Likewise, the acting Western Australian Labor Premier Eric Ripper rejected federal Indigenous Affairs Minister Mal Brough’s call to extend the military operation to that state as “political theatrics”. He then asked for Australian Federal Police to be sent into remote townships and wrote to Brough “so that we can take this matter forward”.

For his part, Labor leader Rudd continued to emphasise his bipartisan backing for the intervention, while saying he was still asking for the details. Labor’s indigenous affairs spokesperson Jenny Macklin visited a number of areas covered by the plan and said she had received valuable suggestions from residents. Macklin offered to relay the proposals to the Howard government, saying “in a bi-partisan way I think it would be good if they took these initiatives and included them in what’s being done”.

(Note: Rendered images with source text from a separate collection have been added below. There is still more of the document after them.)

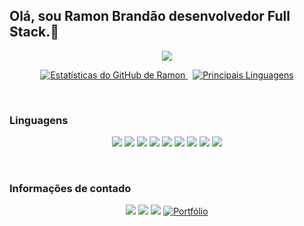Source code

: ## Olá, sou Ramon Brandão desenvolvedor Full Stack.👋
<p align="center">
  <a href="https://github.com/Ramon-24">
    <img src="https://readme-typing-svg.demolab.com?font=Fira+Code&size=25&duration=4500&pause=2000&color=1B67A4&center=true&vCenter=true&width=850&lines=Mais+que+sistemas,+lembran%C3%A7as+de+uma+solu%C3%A7%C3%A3o+Full+Stack."/>
  </a>
</p>
<p align="center">
  <a href="https://github.com/Ramon-24">
    <img alt="Estatísticas do GitHub de Ramon" src="https://github-readme-stats.vercel.app/api?username=Ramon-24&show_icons=true&bg_color=0A192F&title_color=1B67A4&text_color=FFFFFF&icon_color=1B67A4&border_color=1B67A4&hide_border=false&count_private=true"/>
  </a>
  &nbsp;
  <a href="https://github.com/Ramon-24">
    <img alt="Principais Linguagens" src="https://github-readme-stats.vercel.app/api/top-langs/?username=Ramon-24&layout=compact&bg_color=0A192F&title_color=1B67A4&text_color=FFFFFF&icon_color=1B67A4&border_color=1B67A4&hide_border=false"/>
  </a>
</p>
<br>
<p align="center"> <h3>Linguagens</h3></p>
<p align="center">
  <img src="https://img.shields.io/badge/HTML5-E34F26.svg?style=flat-square" />
  <img src="https://img.shields.io/badge/CSS3-1572B6.svg?style=flat-square" />
  <img src="https://img.shields.io/badge/JavaScript-F7DF1E.svg?style=flat-square&logo=javascript&logoColor=black" />
  <img src="https://img.shields.io/badge/React-20232A.svg?style=flat-square&logo=react" />
  <img src="https://img.shields.io/badge/Next.js-000000.svg?style=flat-square&logo=nextdotjs&logoColor=white" />
  <img src="https://img.shields.io/badge/Node.js-339933.svg?style=flat-square&logo=node.js&logoColor=white" />
  <img src="https://img.shields.io/badge/MySQL-4479A1.svg?style=flat-square&logo=mysql&logoColor=white" />
  <img src="https://img.shields.io/badge/Python-3776AB.svg?style=flat-square&logo=python&logoColor=white" />
  <img src="https://img.shields.io/badge/Dart-0175C2.svg?style=flat-square&logo=dart&logoColor=white" />
</p>
<br>
<p align="center"> <h3>Informações de contado</h3></p>
<p align="center"> <a href="https://www.linkedin.com/in/ramonbrandao" target="_blank"><img src="https://img.shields.io/badge/LinkedIn-0A66C2?logo=linkedin&logoColor=white" /></a> <a href="https://github.com/Ramon-24" target="_blank"><img src="https://img.shields.io/badge/GitHub-181717?logo=github&logoColor=white" /></a> <a href="mailto:ramongomesbs24@gmail.com"><img src="https://img.shields.io/badge/Email-D14836?logo=gmail&logoColor=white" /></a>
<a href="https://seu-portfolio.com">
    <img src="https://img.shields.io/badge/Portfólio-blue?style=flat-quare" alt="Portfólio" />
  </a></p>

The government is claiming that the operation is going ahead, without waiting for a mooted special emergency session of parliament to rubberstamp the necessary legislation. Six “business managers” have been appointed to take charge of targeted townships, with sweeping powers to effectively force residents to comply with medical checks and other government directives by threatening to cut off welfare and employment programs.

Howard and Brough tried to hose down last week’s comments by Health Minister Tony Abbott that welfare cut-offs could be used to enforce the medical checks. Abbott’s remarks inflamed fears among indigenous people, as well as doctors, that children would be subjected to traumatic procedures. Brough said sexual health checks would be required only where authorities had “legitimate evidence” of abuse. His “clarification” confirmed that forced checks will be conducted.

Meanwhile, the Australian Army’s “Operation Outreach” is gathering pace, with 100 soldiers expected to be deployed. They are visibly accompanying the squads of police and government officials arriving to take control of camps and townships. In another bid to quell concern, a Defence Department media release stated that the troops were not carrying weapons.

Whether armed or not, the military’s involvement takes to a new level the increasing presence of the army in indigenous areas. This has occurred under the so-called Army Aboriginal Community Assistance Program, initiated by the Howard government shortly after it came to office in 1996. Since then, army teams have been sent to 16 townships in central and northern Australia, including Queensland’s Palm Island.